- Your assignment -
Among the lines below, some may hold the word "Range"; state how many do, giving only the number.

Document images with source code:
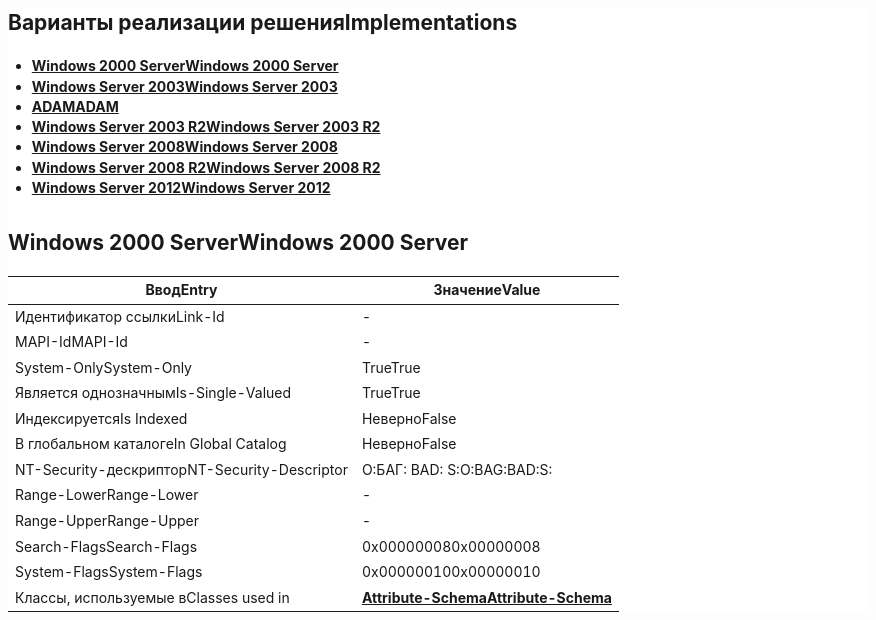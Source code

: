 

## <a name="implementations"></a><span data-ttu-id="cb9e9-123">Варианты реализации решения</span><span class="sxs-lookup"><span data-stu-id="cb9e9-123">Implementations</span></span>

-   [<span data-ttu-id="cb9e9-124">**Windows 2000 Server**</span><span class="sxs-lookup"><span data-stu-id="cb9e9-124">**Windows 2000 Server**</span></span>](#windows-2000-server)
-   [<span data-ttu-id="cb9e9-125">**Windows Server 2003**</span><span class="sxs-lookup"><span data-stu-id="cb9e9-125">**Windows Server 2003**</span></span>](#windows-server-2003)
-   [<span data-ttu-id="cb9e9-126">**ADAM**</span><span class="sxs-lookup"><span data-stu-id="cb9e9-126">**ADAM**</span></span>](#adam)
-   [<span data-ttu-id="cb9e9-127">**Windows Server 2003 R2**</span><span class="sxs-lookup"><span data-stu-id="cb9e9-127">**Windows Server 2003 R2**</span></span>](#windows-server-2003-r2)
-   [<span data-ttu-id="cb9e9-128">**Windows Server 2008**</span><span class="sxs-lookup"><span data-stu-id="cb9e9-128">**Windows Server 2008**</span></span>](#windows-server-2008)
-   [<span data-ttu-id="cb9e9-129">**Windows Server 2008 R2**</span><span class="sxs-lookup"><span data-stu-id="cb9e9-129">**Windows Server 2008 R2**</span></span>](#windows-server-2008-r2)
-   [<span data-ttu-id="cb9e9-130">**Windows Server 2012**</span><span class="sxs-lookup"><span data-stu-id="cb9e9-130">**Windows Server 2012**</span></span>](#windows-server-2012)

## <a name="windows-2000-server"></a><span data-ttu-id="cb9e9-131">Windows 2000 Server</span><span class="sxs-lookup"><span data-stu-id="cb9e9-131">Windows 2000 Server</span></span>



| <span data-ttu-id="cb9e9-132">Ввод</span><span class="sxs-lookup"><span data-stu-id="cb9e9-132">Entry</span></span> | <span data-ttu-id="cb9e9-133">Значение</span><span class="sxs-lookup"><span data-stu-id="cb9e9-133">Value</span></span> |
|------------------------|----------------------------------------------------------|
| <span data-ttu-id="cb9e9-134">Идентификатор ссылки</span><span class="sxs-lookup"><span data-stu-id="cb9e9-134">Link-Id</span></span>                | \-                                                       |
| <span data-ttu-id="cb9e9-135">MAPI-Id</span><span class="sxs-lookup"><span data-stu-id="cb9e9-135">MAPI-Id</span></span>                | \-                                                       |
| <span data-ttu-id="cb9e9-136">System-Only</span><span class="sxs-lookup"><span data-stu-id="cb9e9-136">System-Only</span></span>            | <span data-ttu-id="cb9e9-137">True</span><span class="sxs-lookup"><span data-stu-id="cb9e9-137">True</span></span>                                                     |
| <span data-ttu-id="cb9e9-138">Является однозначным</span><span class="sxs-lookup"><span data-stu-id="cb9e9-138">Is-Single-Valued</span></span>       | <span data-ttu-id="cb9e9-139">True</span><span class="sxs-lookup"><span data-stu-id="cb9e9-139">True</span></span>                                                     |
| <span data-ttu-id="cb9e9-140">Индексируется</span><span class="sxs-lookup"><span data-stu-id="cb9e9-140">Is Indexed</span></span>             | <span data-ttu-id="cb9e9-141">Неверно</span><span class="sxs-lookup"><span data-stu-id="cb9e9-141">False</span></span>                                                    |
| <span data-ttu-id="cb9e9-142">В глобальном каталоге</span><span class="sxs-lookup"><span data-stu-id="cb9e9-142">In Global Catalog</span></span>      | <span data-ttu-id="cb9e9-143">Неверно</span><span class="sxs-lookup"><span data-stu-id="cb9e9-143">False</span></span>                                                    |
| <span data-ttu-id="cb9e9-144">NT-Security-дескриптор</span><span class="sxs-lookup"><span data-stu-id="cb9e9-144">NT-Security-Descriptor</span></span> | <span data-ttu-id="cb9e9-145">О:БАГ: BAD: S:</span><span class="sxs-lookup"><span data-stu-id="cb9e9-145">O:BAG:BAD:S:</span></span>                                             |
| <span data-ttu-id="cb9e9-146">Range-Lower</span><span class="sxs-lookup"><span data-stu-id="cb9e9-146">Range-Lower</span></span>            | \-                                                       |
| <span data-ttu-id="cb9e9-147">Range-Upper</span><span class="sxs-lookup"><span data-stu-id="cb9e9-147">Range-Upper</span></span>            | \-                                                       |
| <span data-ttu-id="cb9e9-148">Search-Flags</span><span class="sxs-lookup"><span data-stu-id="cb9e9-148">Search-Flags</span></span>           | <span data-ttu-id="cb9e9-149">0x00000008</span><span class="sxs-lookup"><span data-stu-id="cb9e9-149">0x00000008</span></span>                                               |
| <span data-ttu-id="cb9e9-150">System-Flags</span><span class="sxs-lookup"><span data-stu-id="cb9e9-150">System-Flags</span></span>           | <span data-ttu-id="cb9e9-151">0x00000010</span><span class="sxs-lookup"><span data-stu-id="cb9e9-151">0x00000010</span></span>                                               |
| <span data-ttu-id="cb9e9-152">Классы, используемые в</span><span class="sxs-lookup"><span data-stu-id="cb9e9-152">Classes used in</span></span>        | [<span data-ttu-id="cb9e9-153">**Attribute-Schema**</span><span class="sxs-lookup"><span data-stu-id="cb9e9-153">**Attribute-Schema**</span></span>](c-attributeschema.md)<br/> |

- Expected answer -
2